There are a thousand reasons why Carrie 2 should never have happened. But having just seen the film for the first time in over fifteen years, I can honestly say I’m glad it did. I did not expect to like it the second time, but it just kind of happened. Everything I hated about it the first time I loved the second, and I think a lot of that comes down to age. This is a different protagonist. Rachel Lang is not Carrie White, she’s a very different character. She has one friend and she likes it that way, and her revenge is much more pointed.
The thing that stands out the most, the most interesting and underrated choice this film makes is in its approach to the bullying. Carrie White was obviously destroyed by her peers, but Carrie is inherently about female bullying. It’s about how terrible girls can be to each other in high school. The Rage, conversely, is a biting look at misogyny in high school. This one’s about how really, really horrible guys can be to girls.
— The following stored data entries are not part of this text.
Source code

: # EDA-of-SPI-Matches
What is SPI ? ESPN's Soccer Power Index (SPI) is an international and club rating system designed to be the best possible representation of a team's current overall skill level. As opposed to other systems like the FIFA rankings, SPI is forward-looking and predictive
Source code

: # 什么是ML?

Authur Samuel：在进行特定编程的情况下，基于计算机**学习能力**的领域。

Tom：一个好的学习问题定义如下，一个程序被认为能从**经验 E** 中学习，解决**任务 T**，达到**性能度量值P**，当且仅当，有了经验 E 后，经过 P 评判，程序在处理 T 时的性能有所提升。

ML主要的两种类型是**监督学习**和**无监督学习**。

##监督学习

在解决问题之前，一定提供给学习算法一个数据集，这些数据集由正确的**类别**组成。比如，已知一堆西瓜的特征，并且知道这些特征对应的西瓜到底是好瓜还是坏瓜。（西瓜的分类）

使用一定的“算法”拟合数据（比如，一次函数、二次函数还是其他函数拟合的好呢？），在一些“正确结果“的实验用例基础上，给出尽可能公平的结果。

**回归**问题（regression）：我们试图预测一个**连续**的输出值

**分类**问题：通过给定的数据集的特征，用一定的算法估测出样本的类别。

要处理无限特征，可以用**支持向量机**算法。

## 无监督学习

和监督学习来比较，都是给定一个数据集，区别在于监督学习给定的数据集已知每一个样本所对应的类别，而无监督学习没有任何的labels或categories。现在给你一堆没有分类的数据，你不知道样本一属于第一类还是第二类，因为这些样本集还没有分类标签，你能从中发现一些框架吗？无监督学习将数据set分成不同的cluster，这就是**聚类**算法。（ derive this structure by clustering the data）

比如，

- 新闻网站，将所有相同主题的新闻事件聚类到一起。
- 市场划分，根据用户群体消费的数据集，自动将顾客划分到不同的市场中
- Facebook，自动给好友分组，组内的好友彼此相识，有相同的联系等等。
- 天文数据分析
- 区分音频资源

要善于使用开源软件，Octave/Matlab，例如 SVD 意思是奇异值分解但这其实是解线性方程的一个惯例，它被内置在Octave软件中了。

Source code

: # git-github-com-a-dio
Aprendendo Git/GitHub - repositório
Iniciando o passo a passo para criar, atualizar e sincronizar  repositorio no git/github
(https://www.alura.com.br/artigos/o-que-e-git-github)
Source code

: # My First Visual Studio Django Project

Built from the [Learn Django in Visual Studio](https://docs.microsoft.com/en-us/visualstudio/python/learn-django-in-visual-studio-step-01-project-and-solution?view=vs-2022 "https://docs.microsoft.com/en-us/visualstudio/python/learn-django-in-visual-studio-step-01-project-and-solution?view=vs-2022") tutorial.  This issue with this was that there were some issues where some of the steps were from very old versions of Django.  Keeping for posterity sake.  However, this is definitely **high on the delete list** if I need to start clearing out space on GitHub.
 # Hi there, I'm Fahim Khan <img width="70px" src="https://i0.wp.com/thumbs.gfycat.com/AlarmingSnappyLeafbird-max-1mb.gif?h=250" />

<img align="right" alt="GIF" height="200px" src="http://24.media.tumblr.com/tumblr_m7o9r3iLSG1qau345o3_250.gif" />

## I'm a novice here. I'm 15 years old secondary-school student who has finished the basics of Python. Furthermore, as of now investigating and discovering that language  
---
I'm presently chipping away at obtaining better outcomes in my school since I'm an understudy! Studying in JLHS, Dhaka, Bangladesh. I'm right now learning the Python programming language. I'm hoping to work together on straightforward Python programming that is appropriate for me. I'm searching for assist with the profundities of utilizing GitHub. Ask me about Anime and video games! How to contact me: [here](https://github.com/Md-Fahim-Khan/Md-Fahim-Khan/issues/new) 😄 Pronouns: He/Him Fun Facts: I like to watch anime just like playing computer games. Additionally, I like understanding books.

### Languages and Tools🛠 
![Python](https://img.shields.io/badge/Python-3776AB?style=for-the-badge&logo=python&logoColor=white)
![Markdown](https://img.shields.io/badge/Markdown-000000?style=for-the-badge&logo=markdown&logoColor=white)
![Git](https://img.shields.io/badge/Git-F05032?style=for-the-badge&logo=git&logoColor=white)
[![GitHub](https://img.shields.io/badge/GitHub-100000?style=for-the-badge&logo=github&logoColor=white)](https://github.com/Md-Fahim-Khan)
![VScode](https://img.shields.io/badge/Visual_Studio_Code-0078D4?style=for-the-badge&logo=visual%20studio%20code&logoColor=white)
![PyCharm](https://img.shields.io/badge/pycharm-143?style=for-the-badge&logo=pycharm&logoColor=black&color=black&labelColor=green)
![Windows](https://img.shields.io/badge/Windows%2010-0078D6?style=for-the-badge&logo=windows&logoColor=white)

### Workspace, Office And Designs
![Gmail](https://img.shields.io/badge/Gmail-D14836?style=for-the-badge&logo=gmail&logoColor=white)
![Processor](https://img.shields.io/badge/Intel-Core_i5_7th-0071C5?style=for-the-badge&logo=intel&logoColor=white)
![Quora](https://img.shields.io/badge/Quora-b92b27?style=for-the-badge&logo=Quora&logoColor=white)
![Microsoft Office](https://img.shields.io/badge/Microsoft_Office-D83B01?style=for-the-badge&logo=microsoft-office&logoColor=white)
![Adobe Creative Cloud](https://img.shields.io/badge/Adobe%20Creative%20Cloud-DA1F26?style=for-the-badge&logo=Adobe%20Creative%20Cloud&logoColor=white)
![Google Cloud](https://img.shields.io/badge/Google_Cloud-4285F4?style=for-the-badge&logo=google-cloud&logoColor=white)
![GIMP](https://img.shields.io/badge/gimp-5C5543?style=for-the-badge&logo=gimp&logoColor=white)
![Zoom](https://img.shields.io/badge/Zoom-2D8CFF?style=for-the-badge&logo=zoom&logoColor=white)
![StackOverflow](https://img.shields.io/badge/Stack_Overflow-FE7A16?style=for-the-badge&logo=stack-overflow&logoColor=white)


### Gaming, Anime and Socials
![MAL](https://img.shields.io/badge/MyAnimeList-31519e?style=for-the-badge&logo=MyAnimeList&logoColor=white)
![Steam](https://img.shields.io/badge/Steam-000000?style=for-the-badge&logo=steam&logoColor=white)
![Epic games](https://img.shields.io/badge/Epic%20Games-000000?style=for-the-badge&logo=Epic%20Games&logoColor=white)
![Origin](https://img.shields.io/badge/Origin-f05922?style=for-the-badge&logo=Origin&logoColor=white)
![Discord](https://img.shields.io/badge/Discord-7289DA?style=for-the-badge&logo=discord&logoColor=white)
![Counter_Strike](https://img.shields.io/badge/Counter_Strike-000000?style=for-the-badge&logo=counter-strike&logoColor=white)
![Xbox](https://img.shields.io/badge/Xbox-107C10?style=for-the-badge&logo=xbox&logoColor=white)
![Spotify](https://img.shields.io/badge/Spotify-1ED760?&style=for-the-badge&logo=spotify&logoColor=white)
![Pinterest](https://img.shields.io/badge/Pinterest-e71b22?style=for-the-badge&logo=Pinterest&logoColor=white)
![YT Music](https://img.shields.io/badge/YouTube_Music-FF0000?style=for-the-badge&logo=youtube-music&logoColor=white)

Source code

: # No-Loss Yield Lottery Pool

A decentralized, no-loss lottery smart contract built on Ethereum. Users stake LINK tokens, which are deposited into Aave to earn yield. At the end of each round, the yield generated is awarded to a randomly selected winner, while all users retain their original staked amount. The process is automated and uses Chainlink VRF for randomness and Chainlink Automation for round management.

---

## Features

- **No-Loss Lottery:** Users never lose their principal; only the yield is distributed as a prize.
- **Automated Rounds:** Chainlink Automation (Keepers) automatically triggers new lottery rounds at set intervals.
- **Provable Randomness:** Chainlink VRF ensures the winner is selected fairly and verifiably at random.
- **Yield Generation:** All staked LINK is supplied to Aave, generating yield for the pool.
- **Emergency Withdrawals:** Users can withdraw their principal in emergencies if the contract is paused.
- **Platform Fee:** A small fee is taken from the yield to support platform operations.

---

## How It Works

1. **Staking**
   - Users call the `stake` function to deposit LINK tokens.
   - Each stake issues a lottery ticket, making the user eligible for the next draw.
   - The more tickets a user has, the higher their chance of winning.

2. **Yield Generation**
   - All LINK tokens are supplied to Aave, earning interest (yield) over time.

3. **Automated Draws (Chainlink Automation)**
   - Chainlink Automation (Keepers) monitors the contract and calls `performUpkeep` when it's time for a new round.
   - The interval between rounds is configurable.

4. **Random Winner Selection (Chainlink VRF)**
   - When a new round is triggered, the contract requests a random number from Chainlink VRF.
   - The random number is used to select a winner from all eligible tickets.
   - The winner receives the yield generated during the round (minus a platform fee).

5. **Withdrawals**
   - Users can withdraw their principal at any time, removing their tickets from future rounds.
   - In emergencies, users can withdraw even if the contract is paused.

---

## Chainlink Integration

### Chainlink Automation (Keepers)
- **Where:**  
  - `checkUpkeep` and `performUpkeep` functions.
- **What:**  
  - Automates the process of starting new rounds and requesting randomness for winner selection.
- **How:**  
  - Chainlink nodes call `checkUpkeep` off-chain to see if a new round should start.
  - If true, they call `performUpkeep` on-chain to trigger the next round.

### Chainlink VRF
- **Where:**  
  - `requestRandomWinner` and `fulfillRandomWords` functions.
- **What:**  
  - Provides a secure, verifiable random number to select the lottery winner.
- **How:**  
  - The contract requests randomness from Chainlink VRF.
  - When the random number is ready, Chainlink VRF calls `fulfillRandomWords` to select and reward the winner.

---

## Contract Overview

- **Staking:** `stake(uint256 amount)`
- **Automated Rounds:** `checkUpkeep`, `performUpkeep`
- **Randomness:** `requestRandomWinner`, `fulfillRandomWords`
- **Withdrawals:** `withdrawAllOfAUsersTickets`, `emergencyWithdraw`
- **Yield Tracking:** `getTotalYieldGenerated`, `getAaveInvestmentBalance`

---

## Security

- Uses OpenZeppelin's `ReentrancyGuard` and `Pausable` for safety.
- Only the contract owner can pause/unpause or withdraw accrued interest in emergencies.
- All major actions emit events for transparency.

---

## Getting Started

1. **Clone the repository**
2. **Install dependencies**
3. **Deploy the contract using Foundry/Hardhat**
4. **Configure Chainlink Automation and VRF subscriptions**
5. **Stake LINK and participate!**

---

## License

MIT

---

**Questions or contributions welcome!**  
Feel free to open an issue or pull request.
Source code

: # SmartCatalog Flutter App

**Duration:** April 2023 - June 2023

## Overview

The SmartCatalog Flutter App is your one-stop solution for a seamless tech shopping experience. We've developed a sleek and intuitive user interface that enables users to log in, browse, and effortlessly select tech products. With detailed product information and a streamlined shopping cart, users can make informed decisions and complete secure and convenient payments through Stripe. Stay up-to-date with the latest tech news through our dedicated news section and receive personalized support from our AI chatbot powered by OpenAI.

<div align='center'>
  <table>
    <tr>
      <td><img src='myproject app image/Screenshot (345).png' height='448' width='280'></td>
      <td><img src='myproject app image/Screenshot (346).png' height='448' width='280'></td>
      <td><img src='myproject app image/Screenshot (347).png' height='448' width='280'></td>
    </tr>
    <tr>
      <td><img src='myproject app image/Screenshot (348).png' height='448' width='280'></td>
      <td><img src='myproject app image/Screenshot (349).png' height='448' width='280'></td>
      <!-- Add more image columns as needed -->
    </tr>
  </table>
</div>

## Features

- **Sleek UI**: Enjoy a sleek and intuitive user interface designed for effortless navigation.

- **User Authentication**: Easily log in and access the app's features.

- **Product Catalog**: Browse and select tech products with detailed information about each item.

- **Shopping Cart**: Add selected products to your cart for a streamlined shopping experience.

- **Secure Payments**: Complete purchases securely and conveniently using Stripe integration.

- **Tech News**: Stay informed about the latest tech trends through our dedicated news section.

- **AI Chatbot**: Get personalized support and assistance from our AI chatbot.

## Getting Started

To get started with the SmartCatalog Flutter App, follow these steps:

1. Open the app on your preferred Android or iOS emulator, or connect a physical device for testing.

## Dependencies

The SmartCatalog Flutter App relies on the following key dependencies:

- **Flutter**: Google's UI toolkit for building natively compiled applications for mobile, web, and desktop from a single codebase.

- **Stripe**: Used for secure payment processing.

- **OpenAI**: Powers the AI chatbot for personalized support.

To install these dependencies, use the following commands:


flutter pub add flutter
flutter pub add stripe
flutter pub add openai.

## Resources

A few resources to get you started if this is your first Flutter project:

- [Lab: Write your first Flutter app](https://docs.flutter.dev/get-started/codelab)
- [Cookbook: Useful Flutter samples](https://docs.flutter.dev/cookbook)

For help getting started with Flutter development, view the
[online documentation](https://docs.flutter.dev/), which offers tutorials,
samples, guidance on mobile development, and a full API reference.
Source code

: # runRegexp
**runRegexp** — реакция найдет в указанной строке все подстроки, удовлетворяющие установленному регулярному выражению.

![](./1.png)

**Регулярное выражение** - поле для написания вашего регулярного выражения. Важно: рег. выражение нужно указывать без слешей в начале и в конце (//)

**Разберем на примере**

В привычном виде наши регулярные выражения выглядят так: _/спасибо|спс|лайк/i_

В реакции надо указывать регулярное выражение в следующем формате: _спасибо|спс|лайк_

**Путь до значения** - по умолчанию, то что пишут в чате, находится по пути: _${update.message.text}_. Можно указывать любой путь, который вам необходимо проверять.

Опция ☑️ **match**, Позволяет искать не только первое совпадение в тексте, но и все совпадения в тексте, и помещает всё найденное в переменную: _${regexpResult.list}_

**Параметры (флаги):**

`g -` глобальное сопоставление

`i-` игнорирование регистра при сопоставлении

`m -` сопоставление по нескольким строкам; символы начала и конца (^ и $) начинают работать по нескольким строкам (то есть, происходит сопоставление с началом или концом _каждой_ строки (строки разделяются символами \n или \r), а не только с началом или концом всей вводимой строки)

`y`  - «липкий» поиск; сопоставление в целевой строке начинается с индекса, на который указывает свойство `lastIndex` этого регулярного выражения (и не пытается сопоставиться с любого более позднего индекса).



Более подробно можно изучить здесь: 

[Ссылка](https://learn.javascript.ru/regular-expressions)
It may be a sequel to a twenty-year-old classic, but The Rage is not a light film. It kicks off with an extremely realistic suicide. It’s about young men using young women without even once discovering the idea that they might not be objects. The subplot that develops throughout is so relevant to everything going on right now that it’s actually a little scary. One of these boys had sex with a sixteen year old girl and she committed suicide. They can’t go down for the suicide, but they can go down for the statutory rape. And that puts their promising athletic careers (a line the movie actually uses) in danger. They’re not just tearing Rachel down because they hate her; they’re after her because she knows what they did to her friend.
Of course, as a sequel, there’s the obligatory returning character in the form of Amy Irving‘s Sue Snell. Normally in a horror sequel, the returning character is killed of first. I was astonished, looking back, that Sue actually had something to do. She has her own arc and it actually makes sense for her character. She couldn’t save Carrie White twenty years ago, so she is trying so hard even now to make up for that. She is still haunted by what happened, as she probably should be, and wants so badly to make up for it. But she can’t. They took a very different route in terms of bringing a character back, and it’s a good thing that they did not choose to play it safe.
The climax of Carrie 2 could never live up to the original’s prom scene. In some ways, this is where it suffers the most, but the emotional aspects of it resonate really well. Like Carrie builds to its prom, The Rage builds to that party on an emotional level. Rachel’s vengeance feels much more justified, not that Carrie’s didn’t, but Carrie killed everyone. Rachel is lashing out, but she is definitely targeting a bunch of obnoxious jocks we really aren’t meant to root for at any point. These guys aren’t exactly layered, but they still feel like they could be real people. That might be the scariest thing about them.
The Rage: Carrie 2 was dismissed by just about everyone, including me. But it says a lot about the way guys treat girls in high school. It says a lot about misogyny in general. It has a strong lead and interesting, experimental cinematography that make it stand out among the legions of unsanctioned Stephen King sequels.